Probably the most interesting difference between the implementations is that Robert's and Russel's both use explicit news and deletes and mine does not. I don't mean to say that there is anything wrong with raw pointers - I use them all the time - I simply chose a different approach to the problem using vectors and indices instead. The fact that the nodes are named with successive integers and may be referenced by a 'preorder' number, an integer, suggested a vector would be an obvious data structure to use.
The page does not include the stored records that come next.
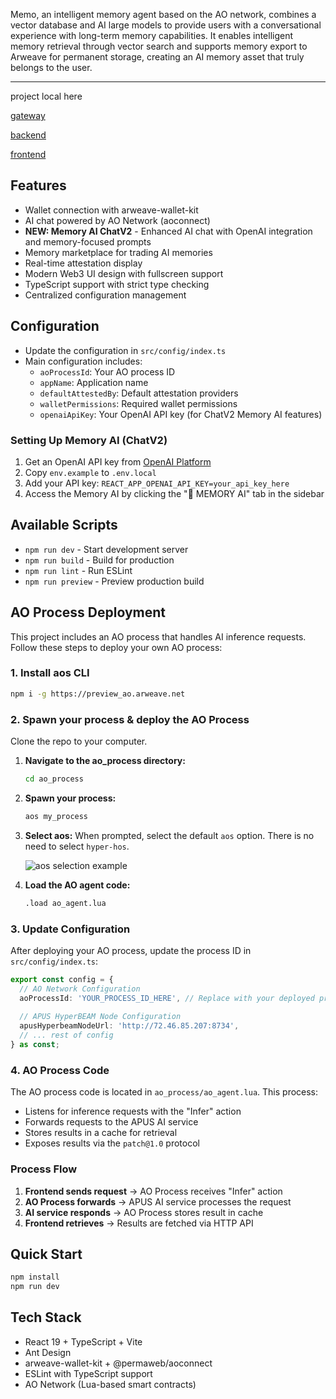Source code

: Memo, an intelligent memory agent based on the AO network, combines a vector database and AI large models to provide users with a conversational experience with long-term memory capabilities. It enables intelligent memory retrieval through vector search and supports memory export to Arweave for permanent storage, creating an AI memory asset that truly belongs to the user.

---

project local here

[gateway](https://github.com/hi-Ernest/ao-memory/tree/main/gateway)

[backend](https://github.com/hi-Ernest/ao-memory/tree/main/ao_process)

[frontend](https://github.com/hi-Ernest/ao-memory/tree/main/src)


## Features
- Wallet connection with arweave-wallet-kit
- AI chat powered by AO Network (aoconnect)
- **NEW: Memory AI ChatV2** - Enhanced AI chat with OpenAI integration and memory-focused prompts
- Memory marketplace for trading AI memories
- Real-time attestation display
- Modern Web3 UI design with fullscreen support
- TypeScript support with strict type checking
- Centralized configuration management

## Configuration
- Update the configuration in `src/config/index.ts`
- Main configuration includes:
  - `aoProcessId`: Your AO process ID
  - `appName`: Application name
  - `defaultAttestedBy`: Default attestation providers
  - `walletPermissions`: Required wallet permissions
  - `openaiApiKey`: Your OpenAI API key (for ChatV2 Memory AI features)

### Setting Up Memory AI (ChatV2)
1. Get an OpenAI API key from [OpenAI Platform](https://platform.openai.com/account/api-keys)
2. Copy `env.example` to `.env.local`
3. Add your API key: `REACT_APP_OPENAI_API_KEY=your_api_key_here`
4. Access the Memory AI by clicking the "🧠 MEMORY AI" tab in the sidebar

## Available Scripts
- `npm run dev` - Start development server
- `npm run build` - Build for production
- `npm run lint` - Run ESLint
- `npm run preview` - Preview production build

## AO Process Deployment

This project includes an AO process that handles AI inference requests. Follow these steps to deploy your own AO process:

### 1. Install aos CLI

```bash
npm i -g https://preview_ao.arweave.net
```

### 2. Spawn your process & deploy the AO Process
 Clone the repo to your computer.
1. **Navigate to the ao_process directory:**
   ```bash
   cd ao_process
   ```

2. **Spawn your process:**
   ```bash
   aos my_process
   ```
3. **Select aos:**
   When prompted, select the default `aos` option. There is no need to select `hyper-hos`.

   ![aos selection example](./aos_selection.png)

4. **Load the AO agent code:**
   ```bash
   .load ao_agent.lua
   ```

### 3. Update Configuration

After deploying your AO process, update the process ID in `src/config/index.ts`:

```typescript
export const config = {
  // AO Network Configuration
  aoProcessId: 'YOUR_PROCESS_ID_HERE', // Replace with your deployed process ID
  
  // APUS HyperBEAM Node Configuration
  apusHyperbeamNodeUrl: 'http://72.46.85.207:8734',
  // ... rest of config
} as const;
```

### 4. AO Process Code

The AO process code is located in `ao_process/ao_agent.lua`. This process:

- Listens for inference requests with the "Infer" action
- Forwards requests to the APUS AI service
- Stores results in a cache for retrieval
- Exposes results via the `patch@1.0` protocol

### Process Flow

1. **Frontend sends request** → AO Process receives "Infer" action
2. **AO Process forwards** → APUS AI service processes the request
3. **AI service responds** → AO Process stores result in cache
4. **Frontend retrieves** → Results are fetched via HTTP API

## Quick Start
```bash
npm install
npm run dev
```

## Tech Stack
- React 19 + TypeScript + Vite
- Ant Design
- arweave-wallet-kit + @permaweb/aoconnect
- ESLint with TypeScript support
- AO Network (Lua-based smart contracts)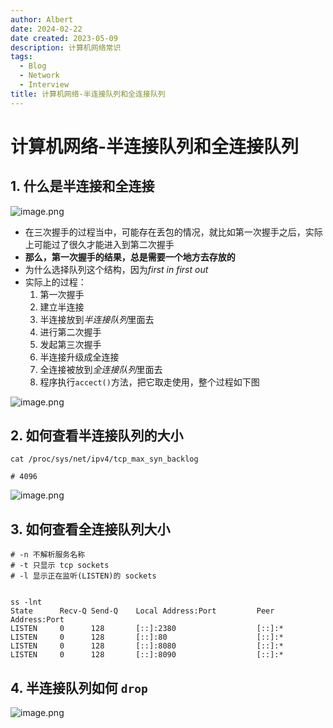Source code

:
 ```yaml
---
author: Albert
date: 2024-02-22
date created: 2023-05-09
description: 计算机网络常识
tags:
  - Blog
  - Network
  - Interview
title: 计算机网络-半连接队列和全连接队列
---
```


# 计算机网络-半连接队列和全连接队列

## 1. 什么是半连接和全连接

![image.png](https://img-20221128.oss-cn-shanghai.aliyuncs.com/img-2022-11/20230423161625.png)

- 在三次握手的过程当中，可能存在丢包的情况，就比如第一次握手之后，实际上可能过了很久才能进入到第二次握手
- **那么，第一次握手的结果，总是需要一个地方去存放的**
- 为什么选择队列这个结构，因为*first in first out*
- 实际上的过程：
  1. 第一次握手
  2. 建立半连接
  3. 半连接放到*半连接队列*里面去
  4. 进行第二次握手
  5. 发起第三次握手
  6. 半连接升级成全连接
  7. 全连接被放到*全连接队列*里面去
  8. 程序执行`accect()`方法，把它取走使用，整个过程如下图

![image.png](https://img-20221128.oss-cn-shanghai.aliyuncs.com/img-2022-11/20230423162410.png)

## 2. 如何查看半连接队列的大小

```shell
cat /proc/sys/net/ipv4/tcp_max_syn_backlog

# 4096
```

![image.png](https://img-20221128.oss-cn-shanghai.aliyuncs.com/img-2023-05/20231201144600.png)

## 3. 如何查看全连接队列大小

```shell
# -n 不解析服务名称
# -t 只显示 tcp sockets
# -l 显示正在监听(LISTEN)的 sockets


ss -lnt
State      Recv-Q Send-Q    Local Address:Port         Peer Address:Port
LISTEN     0      128       [::]:2380                  [::]:*
LISTEN     0      128       [::]:80                    [::]:*
LISTEN     0      128       [::]:8080                  [::]:*
LISTEN     0      128       [::]:8090                  [::]:*
```

## 4. 半连接队列如何 `drop`

![image.png](https://img-20221128.oss-cn-shanghai.aliyuncs.com/img-2023-05/20231201144805.png)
Using collections, such as vectors, can make the code simpler, less likely to leak memory and easier to make exception-safe.

I think the code is in the spirit of the Google paper, which was that it should be written using "the default, idiomatic data structures in each language, as well as default type systems, memory allocation schemes, and default iteration constructs the basic facilities provided in the language."

Is it correct?


If it was not a requirement to be correct we could give an answer to any problem in an arbitrarily short time. So let's ask first if the code gives the right answer.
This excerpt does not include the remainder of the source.